Tracking Video Progress with Bitmaps
Problem
Most LMS platforms track video completion as percentage or "watched/not watched".
This doesn't tell you:
- Which parts were actually watched vs skipped
- Which segments were rewatched
- Precise viewing patterns
Solution
Use PostgreSQL's varbit (variable-length bit string) where each bit represents one second of video.
- Bit = 1: watched
- Bit = 0: not watched
Screenshot
Orange: watched, Gray: unwatched
Why Bitmap?
Performance
Bitwise OR for merging:
existing_bits | new_bits
- Single CPU instruction
- No loops or conditionals
- All edge cases handled automatically
BIT_COUNT for analytics:
BIT_COUNT(watch_bits)
- PostgreSQL native function
- Fast calculation of watched seconds
Example:
Existing: 11110000
New: 00001111
Result: 11111111 (single operation merge)
Rewatching same segment? OR operation is idempotent.
Skip and come back? Handled automatically.
Multiple sessions?
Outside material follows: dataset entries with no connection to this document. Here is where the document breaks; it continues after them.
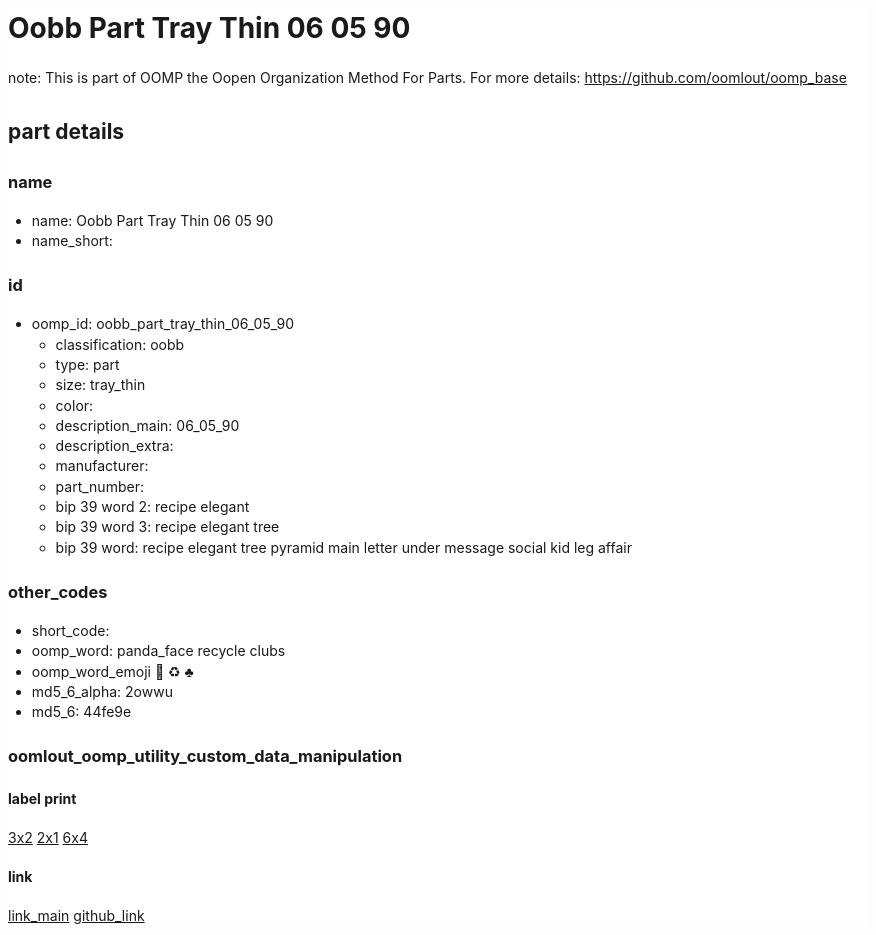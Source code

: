 # Oobb Part Tray Thin 06 05 90  

note: This is part of OOMP the Oopen Organization Method For Parts. For more details: https://github.com/oomlout/oomp_base

##  part details





### name
* name: Oobb Part Tray Thin 06 05 90
* name_short: 
### id
* oomp_id: oobb_part_tray_thin_06_05_90
  * classification: oobb
  * type: part
  * size: tray_thin
  * color: 
  * description_main: 06_05_90
  * description_extra: 
  * manufacturer: 
  * part_number: 
  * bip 39 word 2: recipe elegant
  * bip 39 word 3: recipe elegant tree
  * bip 39 word: recipe elegant tree pyramid main letter under message social kid leg affair

### other_codes
* short_code: 
* oomp_word: panda_face recycle clubs
* oomp_word_emoji :panda_face: :recycle: :clubs:
* md5_6_alpha: 2owwu
* md5_6: 44fe9e






### oomlout_oomp_utility_custom_data_manipulation
#### label print
[3x2](http://192.168.1.245:1112/?label=oomp%202owwu)
[2x1](http://192.168.1.242:1112/?label=oomp%202owwu)
[6x4](http://192.168.1.55:1112/?label=oomp%202owwu)    

#### link

[link_main](https://github.com/oomlout/oomlout_oomp_current_version_messy/tree/main/parts/oobb_part_tray_thin_06_05_90) [github_link](https://github.com/oomlout/oomlout_oomp_part_src/tree/main/parts/oobb_part_tray_thin_06_05_90)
Just keep OR-ing.
Storage Efficiency
2-hour video = 7,200 bits = 900 bytes
With gzip: ~100-200 bytes (depends on watch pattern)
Compare to alternatives:
- Timestamp array: hundreds of integers = kilobytes
- Time ranges: complex merge logic + storage overhead
Alternatives Considered
-
Timestamp array
- Storage: Large
- Merge: Complex iteration
- Query: Slow
-
Time ranges
- Storage: Medium
- Merge: Complex overlap handling
- Query: Range intersection logic
-
Bitmap
- Storage: Compact
- Merge: Single OR operation
- Query: Native bit functions
Implementation
Model
class VarBitField(Field):
def db_type(self, connection: BaseDatabaseWrapper):
return "varbit"
class Watch(TimeStampedMixin):
user = ForeignKey(User, CASCADE, verbose_name=_("User"))
media = ForeignKey(Media, CASCADE, verbose_name=_("Media"))
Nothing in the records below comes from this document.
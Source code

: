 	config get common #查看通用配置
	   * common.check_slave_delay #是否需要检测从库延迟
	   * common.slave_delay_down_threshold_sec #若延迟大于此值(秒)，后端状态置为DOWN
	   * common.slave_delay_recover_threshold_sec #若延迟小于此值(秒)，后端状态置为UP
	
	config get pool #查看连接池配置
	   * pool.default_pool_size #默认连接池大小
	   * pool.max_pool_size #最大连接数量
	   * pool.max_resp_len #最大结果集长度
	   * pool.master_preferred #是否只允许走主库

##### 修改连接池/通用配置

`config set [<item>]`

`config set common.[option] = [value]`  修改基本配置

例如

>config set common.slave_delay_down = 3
last_position = FloatField(_("Last Position"))
watch_bits = VarBitField(_("Watch Bits"), blank=True, null=True)
rate = FloatField(_("Watch Rate"))
passed = BooleanField(_("Passed"), default=False)
context = CharField(_("Context Key"), max_length=255, blank=True, default="")
Update Logic
- Handle different bitmap lengths (resize if needed)
- Merge new bits with existing using OR operation
- Calculate watch rate from bit count
- Determine pass/fail based on threshold
@classmethod
async def update_media_watch(
cls, *, media_id: str, user_id: str, context: str, last_position: float, watch_bits: str | None
):
def _execute_update():
if watch_bits is None:
cls.objects.update_or_create(
media_id=media_id, user_id=user_id, context=context, defaults={"last_position": last_position}
)
return
if not watch_bits or set(watch_bits) - {"0", "1"}:
raise ValueError("watch_bits must be a non-empty bit string")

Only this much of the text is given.